El dictamen, que no es vinculante, descarta la responsabilidad de la Administración local

La noria del Boombastic, vallada en 2024, tras el accidente.

La noria del Boombastic, vallada en 2024, tras el accidente. / M. F.

Pablo Antuña

Pablo Antuña

La Morgal (Llanera)

El Consejo Consultivo del Principado rechaza que los familiares del joven muerto en un accidente en la noria del Festival Boombastic en julio de 2024 puedan reclamar una indemnización por el suceso al Ayuntamiento de Llanera. En la demanda de responsabilidad patrimonial reclaman 218.186,79 euros, para resarcir el daño moral del fallecimiento del joven madrileño, de 26 años. En la denuncia plantean que el desenlace fatal se produjo «al no cumplir el festival los requisitos de seguridad que conlleva un evento masivo, sin que haya existido un control por parte del ente local de las medidas preventivas ni de seguridad de la referida atracción».

En su reclamación, los familiares señalaron “una negligencia en la supervisión y control del desarrollo del festival”, argumentado que no se habían verificado “las condiciones de seguridad de la atracción fueran adecuadas para evitar cualquier tipo de riesgo para los usuarios antes de permitir su instalación”.

El Consejo Consultivo, órgano cuyos dictámenes no son vinculantes, entiende en su escrito que “no ha resultado acreditada en el expediente la infracción de ninguna medida preventiva, de vigilancia o de seguridad que pueda achacarse al Ayuntamiento de Llanera”. Y subraya también que el suceso “tuvo lugar dentro del horario de actividad fijado en la resolución de autorización”.

"Atracción segura según los informes"

La resolución del Consultivo sostiene que “los deberes de supervisión y control impuestos por la normativa a la Administración municipal no comprenden la obligación de evitar cualquier tipo de riesgo para los usuarios”. En esa línea aluden a los informes presentados por el Ayuntamiento de Llanera, sobre las revisiones y permisos previos a la celebración del Festival Boombastic: “El ámbito del servicio público debe ser definido en términos de razonabilidad, de la que excede la pretensión de imponer a la Administración municipal la carga de revisar los requisitos, cuyo cumplimiento ha quedado constatado en informes técnicos precedentes”.

El desenlace fatal del joven llegó tras un fuerte golpe en la cabeza contra la estructura de la noria mientras se asomaba por la barqueta. Sus familiares denunciaron que debían “analizarse las medidas de seguridad y preventivas del desarrollo del festival”, achacando la falta de control sobre el tamaño de los barrotes de la cabina, ya que “el accidente tuvo lugar cuando la cabeza de la víctima se introdujo entre los barrotes del lado lateral de la puerta de acceso, donde existe una separación entre barrote de 16,5 centímetros, espacio más que suficiente para introducir una cabeza de persona adulta”.

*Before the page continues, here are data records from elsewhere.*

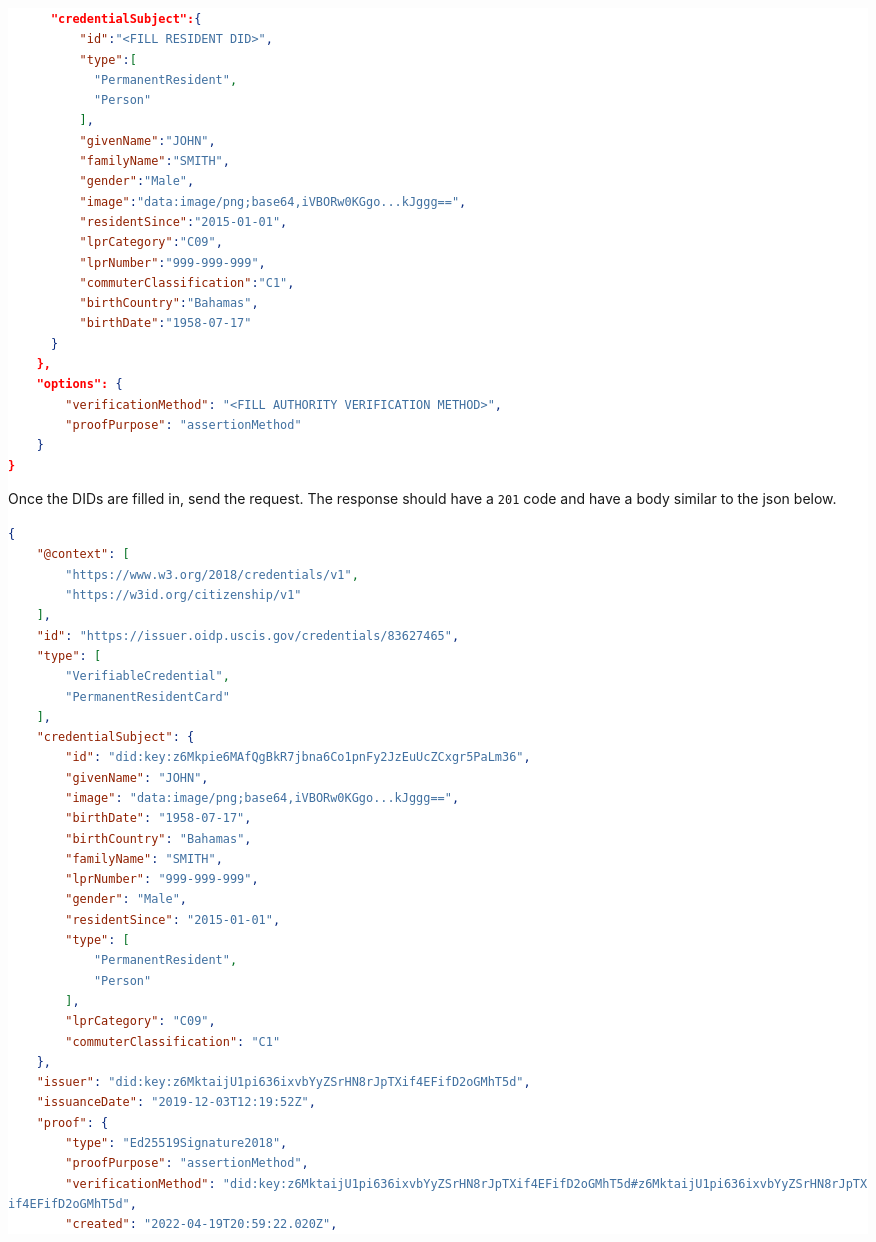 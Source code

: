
 ```json
      "credentialSubject":{
          "id":"<FILL RESIDENT DID>",
          "type":[
            "PermanentResident",
            "Person"
          ],
          "givenName":"JOHN",
          "familyName":"SMITH",
          "gender":"Male",
          "image":"data:image/png;base64,iVBORw0KGgo...kJggg==",
          "residentSince":"2015-01-01",
          "lprCategory":"C09",
          "lprNumber":"999-999-999",
          "commuterClassification":"C1",
          "birthCountry":"Bahamas",
          "birthDate":"1958-07-17"
      }
    },
    "options": {
        "verificationMethod": "<FILL AUTHORITY VERIFICATION METHOD>",
        "proofPurpose": "assertionMethod"
    }
}
```

Once the DIDs are filled in, send the request.
The response should have a `201` code and have a body similar to the json below.

```json
{
    "@context": [
        "https://www.w3.org/2018/credentials/v1",
        "https://w3id.org/citizenship/v1"
    ],
    "id": "https://issuer.oidp.uscis.gov/credentials/83627465",
    "type": [
        "VerifiableCredential",
        "PermanentResidentCard"
    ],
    "credentialSubject": {
        "id": "did:key:z6Mkpie6MAfQgBkR7jbna6Co1pnFy2JzEuUcZCxgr5PaLm36",
        "givenName": "JOHN",
        "image": "data:image/png;base64,iVBORw0KGgo...kJggg==",
        "birthDate": "1958-07-17",
        "birthCountry": "Bahamas",
        "familyName": "SMITH",
        "lprNumber": "999-999-999",
        "gender": "Male",
        "residentSince": "2015-01-01",
        "type": [
            "PermanentResident",
            "Person"
        ],
        "lprCategory": "C09",
        "commuterClassification": "C1"
    },
    "issuer": "did:key:z6MktaijU1pi636ixvbYyZSrHN8rJpTXif4EFifD2oGMhT5d",
    "issuanceDate": "2019-12-03T12:19:52Z",
    "proof": {
        "type": "Ed25519Signature2018",
        "proofPurpose": "assertionMethod",
        "verificationMethod": "did:key:z6MktaijU1pi636ixvbYyZSrHN8rJpTXif4EFifD2oGMhT5d#z6MktaijU1pi636ixvbYyZSrHN8rJpTXif4EFifD2oGMhT5d",
        "created": "2022-04-19T20:59:22.020Z",
```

Un punto desestimado por el Consejo Consultivo, que no lo considera “un acto reglado, que no puede someterse a condicionantes distintos de los exigidos por las normas aplicables, como podrían ser un diseño diferente de las cabinas de la noria o de la cartelería relativa a las normas impuestas a los usuarios, teniendo en cuenta que la atracción era segura, según consta en los informes técnicos incorporados al procedimiento de autorización”.

Y deja claro en su conclusión, que “las consecuencias del desgraciado accidente no pueden atribuirse a la Administración a la que se dirige la solicitud, que cumplió con las obligaciones que sobre ella pesan”.